To solve this problem, we have proposed a new vapor deposition polymerization with ionic liquid (IL).⁹ ILs are so stable in liquids, even under high-vacuum conditions up to about 120 °C, that we can use them as organic solvents not only for organic crystallizations,^10–12 but also for polymerization reactions in vacuum deposition. In fact, we have demonstrated that ILs promote the substantial polymerization of urea films, even at room temperature (RT,) for vapor deposition polymerization in a vacuum. Furthermore, similar porous structures to those of bulk polyurea synthesized at the IL/water interface¹³ were found.^9,14

Polythiophene is one of the most well-known conducting polymers that has been synthesized by the electropolymerization of thiophene monomer molecules or oligomers such as bithiophene (2T) and terthiophene (3T) in IL,^15–17 as well as the conventional organic electrolytes. However, there have been no reports on the direct synthesis of polythiophene films in a vacuum (dry-process). In our previous work, we vacuum-deposited 3T molecules via IL but unfortunately, no polymerization occurred directly, even in the IL, unlike the case of polyurea (Fig. S1†).¹⁸ From the viewpoint of the crystal growth of 3T, which has two possible polymorphs of high- and low-temperature phases,¹⁹ the results themselves are somewhat interesting: large 3T platelet single crystals (several tens μm in size) of the low-temperature phase were obtained in a bulky IL droplet, while the high-temperature phase, which is normally difficult to obtain in its pure phase, was greatly stabilized in IL only a few nm-thick. In contrast, a key to realizing the electropolymerization in vapor deposition is the electrolyte nature of ILs, which are composed only of anion and cation pairs, enabling the use of ILs as electrolytes for electrochemical reactions combined with vacuum deposition. In fact, we have verified that this idea does work: metallic Cu particles can be directly electrodeposited in IL coated on a three-electrode patterned substrate by depositing CuCl, an inorganic salt, as a Cu source in a vacuum.²⁰

In this communication, based on the above preliminary result of the electrochemical redox-driven vapor deposition with IL, we report on our attempt at the direct electropolymerization of polythiophene (P3T) films in IL by depositing 3T molecules into the IL in a vacuum, and its process of analysis by numerical simulations. As a result, the vapor-deposited 3T was found to be directly electropolymerized in the IL under steady-state conditions with a clear response of the oxidative current density originating from its electropolymerization to the variation of the 3T deposition rate.

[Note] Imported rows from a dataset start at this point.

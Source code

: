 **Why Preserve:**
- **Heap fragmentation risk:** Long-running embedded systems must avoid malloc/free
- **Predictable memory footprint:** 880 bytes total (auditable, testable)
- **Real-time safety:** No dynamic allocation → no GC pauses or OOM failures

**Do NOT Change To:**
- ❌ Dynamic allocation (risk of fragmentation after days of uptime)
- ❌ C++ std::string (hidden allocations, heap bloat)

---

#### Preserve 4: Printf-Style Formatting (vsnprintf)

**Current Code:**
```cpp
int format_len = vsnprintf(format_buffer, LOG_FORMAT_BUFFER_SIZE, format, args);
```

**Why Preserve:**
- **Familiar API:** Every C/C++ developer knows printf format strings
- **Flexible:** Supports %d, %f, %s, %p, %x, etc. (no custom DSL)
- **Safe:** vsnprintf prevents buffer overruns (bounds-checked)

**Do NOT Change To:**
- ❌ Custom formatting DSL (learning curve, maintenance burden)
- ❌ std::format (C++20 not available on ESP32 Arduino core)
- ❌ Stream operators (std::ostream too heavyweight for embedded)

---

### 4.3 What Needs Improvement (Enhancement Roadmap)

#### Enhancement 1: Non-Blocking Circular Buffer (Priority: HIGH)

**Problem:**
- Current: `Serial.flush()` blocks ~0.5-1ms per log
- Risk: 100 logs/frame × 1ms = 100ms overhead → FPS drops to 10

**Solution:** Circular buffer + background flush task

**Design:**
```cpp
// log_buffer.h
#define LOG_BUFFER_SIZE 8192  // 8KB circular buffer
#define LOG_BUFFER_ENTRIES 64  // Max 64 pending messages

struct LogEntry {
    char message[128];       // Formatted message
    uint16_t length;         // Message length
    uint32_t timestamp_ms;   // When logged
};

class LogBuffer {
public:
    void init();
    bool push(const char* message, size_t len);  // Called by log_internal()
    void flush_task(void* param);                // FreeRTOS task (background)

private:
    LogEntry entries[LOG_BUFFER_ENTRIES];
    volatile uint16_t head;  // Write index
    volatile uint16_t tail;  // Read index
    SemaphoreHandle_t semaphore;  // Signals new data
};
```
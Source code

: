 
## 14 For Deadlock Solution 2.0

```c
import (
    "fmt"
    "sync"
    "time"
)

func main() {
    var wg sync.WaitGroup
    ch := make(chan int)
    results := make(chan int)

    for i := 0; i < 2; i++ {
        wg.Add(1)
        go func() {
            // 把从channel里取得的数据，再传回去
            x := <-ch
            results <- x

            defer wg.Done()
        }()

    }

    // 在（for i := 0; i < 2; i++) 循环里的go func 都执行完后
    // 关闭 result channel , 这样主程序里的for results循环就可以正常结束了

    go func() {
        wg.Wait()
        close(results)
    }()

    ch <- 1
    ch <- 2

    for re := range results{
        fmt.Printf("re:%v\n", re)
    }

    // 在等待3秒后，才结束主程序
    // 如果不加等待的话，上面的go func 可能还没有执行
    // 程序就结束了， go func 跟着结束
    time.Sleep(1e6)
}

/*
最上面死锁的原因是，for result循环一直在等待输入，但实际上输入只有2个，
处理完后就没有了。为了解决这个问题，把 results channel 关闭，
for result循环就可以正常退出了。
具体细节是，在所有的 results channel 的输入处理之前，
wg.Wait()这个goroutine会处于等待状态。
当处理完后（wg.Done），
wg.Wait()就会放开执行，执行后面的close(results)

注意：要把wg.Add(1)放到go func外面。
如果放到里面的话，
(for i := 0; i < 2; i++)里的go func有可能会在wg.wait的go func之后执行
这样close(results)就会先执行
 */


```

Fig. 1 shows a schematic representation of a patterned three-electrode substrate with a working electrode (WE), a counter electrode (CE) and a reference electrode (RE), respectively, and the deposition of 3T in a vacuum chamber by a continuous wave (CW) infrared (IR) laser deposition method^18,21,22 together with the polymerization scheme of P3T from 3T, and their chemical structures of IL and 3T used in this study.

Fig. 1 Electrochemical set-up of CW-IR laser deposition, along with the electropolymerization scheme of 3T to P3T.

The average thickness of the IL d_IL was about 10 μm in the experiments. The solubility of 3T in 1-ethyl-3-methylimidazolium bis(trifluoromethylsulfonyl)amide ([emim][TFSA]) at RT was estimated to be 74 mM in bulk (Fig. S2†).

Fig. 2(a) shows a set of cyclic voltammetry (CV) curves (plotted in red) scanned in the potential range between −0.5 and +0.3 V vs. Au at a scan rate of 0.05 V s⁻¹ during deposition of 3T at RT, where the deposition rate was 5 nm min⁻¹. The inset is 10 cycles of CV curves (plotted in black) for a pure IL taken before the deposition of 3T. As compared to the CV curves before the deposition of 3T, the redox currents, as indicated by the arrows in Fig. 2(a), significantly increased with the cycle time. This is more clearly seen in Fig. 2(b), where the increase in the current density at an electrode potential of +0.3 V vs. Au from the initial value before starting the deposition is plotted as a function of the cycle number of CV, which has a substantial response to on–off switching of the CW-IR laser. These results suggest that the observed redox current change before and after depositing 3T originated from its electropolymerization.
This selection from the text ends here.